Updated

Friends of prominent outdoors writer Karen Sykes are anxious but hopeful that searchers will find her safely sheltered somewhere in Mount Rainier National Park.

The well-known Seattle-based hiker was reported missing late Wednesday while she researched a story.

Search teams have had no luck so far but park officials were resuming efforts Saturday morning.

A crew in a helicopter and about 30 people on the ground searched steep, rugged terrain in the Owyhigh Lakes area for a second day Friday. They are focused along the length of the 8-mile Owyhigh Lakes Trail.

Sykes had adequate survival gear to camp overnight in an emergency, park spokeswoman Patti Wold said.

Safety concerns for Sykes and search crews include snow bridges, tree wells and steep, wet, slippery terrain, Wold said. A searcher was hurt Thursday when he punched through a snow bridge and was airlifted out of the search area.

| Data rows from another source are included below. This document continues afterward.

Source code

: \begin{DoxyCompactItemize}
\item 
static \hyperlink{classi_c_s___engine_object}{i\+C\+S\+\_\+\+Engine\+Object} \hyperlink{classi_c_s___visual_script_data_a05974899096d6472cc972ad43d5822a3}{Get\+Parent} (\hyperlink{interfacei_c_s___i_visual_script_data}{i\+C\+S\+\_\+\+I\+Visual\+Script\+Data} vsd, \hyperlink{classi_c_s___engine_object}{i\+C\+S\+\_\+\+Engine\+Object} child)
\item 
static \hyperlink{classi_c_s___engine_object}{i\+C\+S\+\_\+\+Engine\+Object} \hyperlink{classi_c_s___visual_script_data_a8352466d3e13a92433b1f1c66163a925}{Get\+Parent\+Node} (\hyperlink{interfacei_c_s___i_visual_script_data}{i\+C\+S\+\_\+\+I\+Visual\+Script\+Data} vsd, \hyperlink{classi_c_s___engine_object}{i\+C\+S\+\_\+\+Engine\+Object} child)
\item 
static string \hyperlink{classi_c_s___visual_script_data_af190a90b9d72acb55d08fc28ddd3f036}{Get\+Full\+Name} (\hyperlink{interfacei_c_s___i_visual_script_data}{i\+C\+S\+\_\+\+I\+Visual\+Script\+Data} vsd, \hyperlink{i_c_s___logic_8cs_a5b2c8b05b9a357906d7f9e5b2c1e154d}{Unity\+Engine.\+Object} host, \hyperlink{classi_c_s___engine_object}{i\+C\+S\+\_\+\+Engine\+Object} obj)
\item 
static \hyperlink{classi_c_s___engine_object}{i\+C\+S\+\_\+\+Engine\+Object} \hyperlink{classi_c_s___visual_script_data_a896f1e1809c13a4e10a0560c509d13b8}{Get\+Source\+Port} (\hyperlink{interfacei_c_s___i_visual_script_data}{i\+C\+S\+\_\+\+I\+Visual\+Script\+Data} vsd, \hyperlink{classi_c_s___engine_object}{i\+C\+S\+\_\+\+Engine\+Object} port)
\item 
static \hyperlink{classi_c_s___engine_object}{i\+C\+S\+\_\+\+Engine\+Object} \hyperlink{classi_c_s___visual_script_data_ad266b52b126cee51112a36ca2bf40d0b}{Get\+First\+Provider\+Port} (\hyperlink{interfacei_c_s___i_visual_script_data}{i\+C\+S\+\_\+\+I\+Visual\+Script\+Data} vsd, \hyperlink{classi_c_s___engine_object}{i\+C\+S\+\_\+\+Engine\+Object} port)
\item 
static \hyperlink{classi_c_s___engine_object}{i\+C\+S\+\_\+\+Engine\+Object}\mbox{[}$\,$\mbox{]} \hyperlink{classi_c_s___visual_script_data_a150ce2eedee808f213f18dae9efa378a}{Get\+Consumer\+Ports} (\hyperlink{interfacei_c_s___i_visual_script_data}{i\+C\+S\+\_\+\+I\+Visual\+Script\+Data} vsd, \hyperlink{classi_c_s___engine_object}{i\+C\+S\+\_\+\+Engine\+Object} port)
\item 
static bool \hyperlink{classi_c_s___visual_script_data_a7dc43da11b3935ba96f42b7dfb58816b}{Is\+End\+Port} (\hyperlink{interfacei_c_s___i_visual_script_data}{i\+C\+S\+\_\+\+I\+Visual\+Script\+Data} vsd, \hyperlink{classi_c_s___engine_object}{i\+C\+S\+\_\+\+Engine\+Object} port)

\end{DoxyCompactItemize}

Sykes is well-known in the Northwest hiking community and has written numerous hiking stories for online publications and newspapers. She is also a photographer and has written a book about hikes in western Washington.

She was working on a story when she disappeared, Wold said.

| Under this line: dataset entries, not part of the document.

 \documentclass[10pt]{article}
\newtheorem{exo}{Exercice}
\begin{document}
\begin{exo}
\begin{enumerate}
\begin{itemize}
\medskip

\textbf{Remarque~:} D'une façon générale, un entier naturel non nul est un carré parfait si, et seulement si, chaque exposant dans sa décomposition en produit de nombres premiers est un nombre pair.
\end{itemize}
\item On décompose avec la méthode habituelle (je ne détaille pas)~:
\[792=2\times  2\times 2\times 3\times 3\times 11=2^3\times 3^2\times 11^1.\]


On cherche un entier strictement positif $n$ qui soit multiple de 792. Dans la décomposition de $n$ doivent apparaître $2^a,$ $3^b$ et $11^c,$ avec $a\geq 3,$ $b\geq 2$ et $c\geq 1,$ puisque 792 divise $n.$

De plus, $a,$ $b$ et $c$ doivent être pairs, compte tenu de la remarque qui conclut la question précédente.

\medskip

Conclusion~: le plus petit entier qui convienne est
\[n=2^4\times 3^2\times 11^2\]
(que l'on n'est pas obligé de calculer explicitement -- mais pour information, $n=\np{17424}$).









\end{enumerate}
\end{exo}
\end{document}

Her disappearance comes weeks after six climbers are believed to have fallen to their deaths while attempting to climb a challenging route to the summit of the 14,410-foot peak southeast of Seattle.

Sykes hiked ahead of her partner Wednesday when the two reached snow level at an elevation of about 5,000 feet on the east side of the mountain, Wold said. She was reported overdue several hours later.

Close friend Lola Kemp had planned to hike with Sykes this weekend.

"She is the guru of trails," Kemp said Friday in an email, adding that Sykes hiked at least twice a week and has a background in climbing and scrambling. "I find it difficult to imagine that she would get lost. I think it's more likely she's injured and waiting, perhaps impatiently, to be rescued."

Greg Johnston, a former outdoors writer for the Seattle Post-Intelligencer, described Sykes as an avid, strong hiker who knew the mountain extremely well.

"She's the last person anyone would expect to get lost, particularly on Mount Rainier," said Johnston, who recruited Sykes to write a weekly hiking feature for that newspaper, which ran for more than a decade. "If anybody can survive it, it's her. She's really tough and really savvy."